When the reproduction of the synthesized speech video ends, the reproducer 240 may reproduce the standby state video again from an ending point in time of the synthesized speech video. In addition, when the reproducer 240 reproduces the standby state video up to the last frame, the reproducer 240 may returns the standby state video to the first frame again using the back motion frame set of the back motion video corresponding to the last frame of the standby state video and reproduce the standby state video.


According to an exemplary embodiment, the speech video providing apparatus 110 may further include a standby state video generator 250 and a back motion video generator 260.


The standby state video generator 250 may generate a standby state video with a predetermined reproduction time. For example, the standby state video generator 250 may generate one standby state video in a video file format by encoding a plurality of standby state images. As described above, a standby state video may express natural actions taken by the person in the video while in the standby state.


At each frame interval or time interval preset for frames of the standby state video, the back motion video generator 260 may generate a back motion image set corresponding to the interval. In addition, the back motion video generator 260 may generate one back motion video in a video file format by encoding the generated back motion image sets.


The terminal 120 may be communicably connected to the speech video providing apparatus 110 through a communication network.


According to an exemplary embodiment, the communication network may include the Internet, one or more local area networks, wide area networks, cellular networks, mobile networks, other types of networks, or a combination of the above networks.

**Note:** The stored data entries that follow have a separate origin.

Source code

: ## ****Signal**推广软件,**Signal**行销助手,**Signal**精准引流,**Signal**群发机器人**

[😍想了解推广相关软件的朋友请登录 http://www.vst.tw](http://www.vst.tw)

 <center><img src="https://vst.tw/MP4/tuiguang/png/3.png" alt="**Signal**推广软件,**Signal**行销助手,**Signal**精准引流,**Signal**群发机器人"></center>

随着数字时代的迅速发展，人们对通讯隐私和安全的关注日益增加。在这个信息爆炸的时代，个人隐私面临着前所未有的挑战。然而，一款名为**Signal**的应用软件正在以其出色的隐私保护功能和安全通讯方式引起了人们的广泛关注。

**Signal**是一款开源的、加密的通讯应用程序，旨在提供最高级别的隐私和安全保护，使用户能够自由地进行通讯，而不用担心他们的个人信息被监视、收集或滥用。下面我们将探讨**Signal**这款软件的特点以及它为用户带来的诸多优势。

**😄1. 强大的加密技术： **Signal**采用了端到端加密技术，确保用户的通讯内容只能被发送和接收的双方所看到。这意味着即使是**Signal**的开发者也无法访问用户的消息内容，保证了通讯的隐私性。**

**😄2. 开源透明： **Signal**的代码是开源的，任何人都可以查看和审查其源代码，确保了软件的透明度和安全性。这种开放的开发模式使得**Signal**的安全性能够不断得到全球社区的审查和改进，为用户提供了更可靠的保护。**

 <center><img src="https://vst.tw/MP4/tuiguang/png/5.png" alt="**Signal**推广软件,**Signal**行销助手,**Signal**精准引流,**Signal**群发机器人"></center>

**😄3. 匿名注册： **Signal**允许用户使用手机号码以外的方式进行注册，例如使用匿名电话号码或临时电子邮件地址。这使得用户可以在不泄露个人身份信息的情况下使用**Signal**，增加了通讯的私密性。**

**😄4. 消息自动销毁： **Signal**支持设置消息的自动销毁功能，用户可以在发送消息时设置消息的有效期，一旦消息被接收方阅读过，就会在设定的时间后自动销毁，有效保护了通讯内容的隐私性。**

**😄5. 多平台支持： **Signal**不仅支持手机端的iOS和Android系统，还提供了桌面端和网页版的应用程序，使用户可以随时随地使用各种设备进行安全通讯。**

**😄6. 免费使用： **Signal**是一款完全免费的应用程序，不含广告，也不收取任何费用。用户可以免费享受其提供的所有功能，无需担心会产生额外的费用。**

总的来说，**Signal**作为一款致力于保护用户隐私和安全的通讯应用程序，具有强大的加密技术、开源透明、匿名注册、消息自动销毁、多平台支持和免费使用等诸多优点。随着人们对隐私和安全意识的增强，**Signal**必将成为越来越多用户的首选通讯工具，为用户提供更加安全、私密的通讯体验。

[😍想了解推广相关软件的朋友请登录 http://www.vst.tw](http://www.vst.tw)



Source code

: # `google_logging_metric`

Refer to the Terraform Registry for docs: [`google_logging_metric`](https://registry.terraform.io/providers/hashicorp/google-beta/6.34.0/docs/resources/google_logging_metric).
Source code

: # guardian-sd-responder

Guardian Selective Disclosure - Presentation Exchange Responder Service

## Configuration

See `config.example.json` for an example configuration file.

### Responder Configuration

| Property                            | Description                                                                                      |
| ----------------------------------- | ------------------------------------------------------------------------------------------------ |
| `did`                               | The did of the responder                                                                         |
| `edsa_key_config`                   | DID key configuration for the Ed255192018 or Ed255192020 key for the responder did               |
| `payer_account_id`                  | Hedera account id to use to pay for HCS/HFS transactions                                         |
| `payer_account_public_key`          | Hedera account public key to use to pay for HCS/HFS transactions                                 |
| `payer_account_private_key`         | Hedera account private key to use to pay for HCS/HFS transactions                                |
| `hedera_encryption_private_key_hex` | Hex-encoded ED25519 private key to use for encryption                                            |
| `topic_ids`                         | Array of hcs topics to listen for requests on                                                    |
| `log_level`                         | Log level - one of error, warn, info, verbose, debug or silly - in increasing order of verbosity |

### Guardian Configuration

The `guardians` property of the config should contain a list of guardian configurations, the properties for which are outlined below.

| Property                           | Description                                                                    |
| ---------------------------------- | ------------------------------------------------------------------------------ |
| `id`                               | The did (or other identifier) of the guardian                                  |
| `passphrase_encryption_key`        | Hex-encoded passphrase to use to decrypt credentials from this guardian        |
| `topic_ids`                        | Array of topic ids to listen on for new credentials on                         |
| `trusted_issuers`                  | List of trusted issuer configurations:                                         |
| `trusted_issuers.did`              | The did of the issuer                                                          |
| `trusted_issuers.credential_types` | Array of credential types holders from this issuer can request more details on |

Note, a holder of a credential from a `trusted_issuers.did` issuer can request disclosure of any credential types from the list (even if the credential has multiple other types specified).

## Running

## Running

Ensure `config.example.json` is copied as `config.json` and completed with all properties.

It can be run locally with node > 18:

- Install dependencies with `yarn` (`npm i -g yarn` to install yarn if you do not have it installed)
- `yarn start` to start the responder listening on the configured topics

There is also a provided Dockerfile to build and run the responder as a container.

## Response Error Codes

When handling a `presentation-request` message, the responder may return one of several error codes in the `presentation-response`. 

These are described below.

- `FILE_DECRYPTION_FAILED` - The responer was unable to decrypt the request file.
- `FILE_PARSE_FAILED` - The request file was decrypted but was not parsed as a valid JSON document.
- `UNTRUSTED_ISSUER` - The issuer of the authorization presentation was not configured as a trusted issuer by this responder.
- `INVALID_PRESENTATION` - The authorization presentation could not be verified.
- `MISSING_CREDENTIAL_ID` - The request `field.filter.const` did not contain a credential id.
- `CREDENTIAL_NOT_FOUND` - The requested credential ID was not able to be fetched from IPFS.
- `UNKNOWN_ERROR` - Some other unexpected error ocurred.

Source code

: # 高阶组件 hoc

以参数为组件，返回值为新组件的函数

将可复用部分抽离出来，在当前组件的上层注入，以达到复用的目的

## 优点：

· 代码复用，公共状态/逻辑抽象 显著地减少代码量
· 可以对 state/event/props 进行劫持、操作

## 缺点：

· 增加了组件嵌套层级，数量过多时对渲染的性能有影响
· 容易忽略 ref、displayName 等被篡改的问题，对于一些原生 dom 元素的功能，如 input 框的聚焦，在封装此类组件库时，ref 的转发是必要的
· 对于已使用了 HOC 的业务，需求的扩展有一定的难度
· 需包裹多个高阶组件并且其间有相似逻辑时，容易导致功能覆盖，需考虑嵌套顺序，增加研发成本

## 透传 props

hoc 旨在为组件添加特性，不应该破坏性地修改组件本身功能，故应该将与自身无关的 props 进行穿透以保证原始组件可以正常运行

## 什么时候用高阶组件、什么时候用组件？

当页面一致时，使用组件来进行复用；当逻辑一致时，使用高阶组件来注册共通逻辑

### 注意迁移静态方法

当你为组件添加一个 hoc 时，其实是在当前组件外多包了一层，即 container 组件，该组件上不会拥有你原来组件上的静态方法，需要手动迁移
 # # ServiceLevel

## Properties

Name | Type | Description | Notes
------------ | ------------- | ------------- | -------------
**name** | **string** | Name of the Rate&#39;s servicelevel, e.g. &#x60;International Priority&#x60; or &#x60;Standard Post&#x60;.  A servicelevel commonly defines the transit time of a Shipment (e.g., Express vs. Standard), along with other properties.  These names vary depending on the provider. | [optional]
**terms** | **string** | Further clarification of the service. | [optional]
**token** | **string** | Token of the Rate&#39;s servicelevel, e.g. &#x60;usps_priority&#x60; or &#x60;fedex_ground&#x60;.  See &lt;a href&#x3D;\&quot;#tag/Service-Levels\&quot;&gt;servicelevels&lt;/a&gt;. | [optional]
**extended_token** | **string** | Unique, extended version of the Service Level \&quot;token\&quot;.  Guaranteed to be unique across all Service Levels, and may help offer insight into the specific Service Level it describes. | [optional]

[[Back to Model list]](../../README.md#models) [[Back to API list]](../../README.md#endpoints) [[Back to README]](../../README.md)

The terminal 120 may include, for example, a user terminal that wishes to communicate with artificial intelligence (e.g., a smartphone, tablet PC, laptop, desktop PC, or the like), an unmanned ordering kiosk, an electronic information desk, an outdoor advertising screen, robots, or the like.


The terminal 120 may access the speech video providing apparatus 110 through a communication network. In this case, the terminal 120 needs a loading process to receive the standby state video and the back motion video from the speech video providing apparatus 110. However, when the standby state video and the back motion video are in an image file format rather than a video file format, the data size is large, so it takes a long time to load, and accordingly, there is a limit to adding a posture or gesture of a person in the standby state.


The speech video providing apparatus 110 according to an exemplary embodiment may use the standby state video and the back motion video in a video file format rather than an image file format, thereby making it possible to reduce the loading time of the terminal 120 compared to the image file format, and accordingly, possible to add various postures or gestures of the person in the standby state.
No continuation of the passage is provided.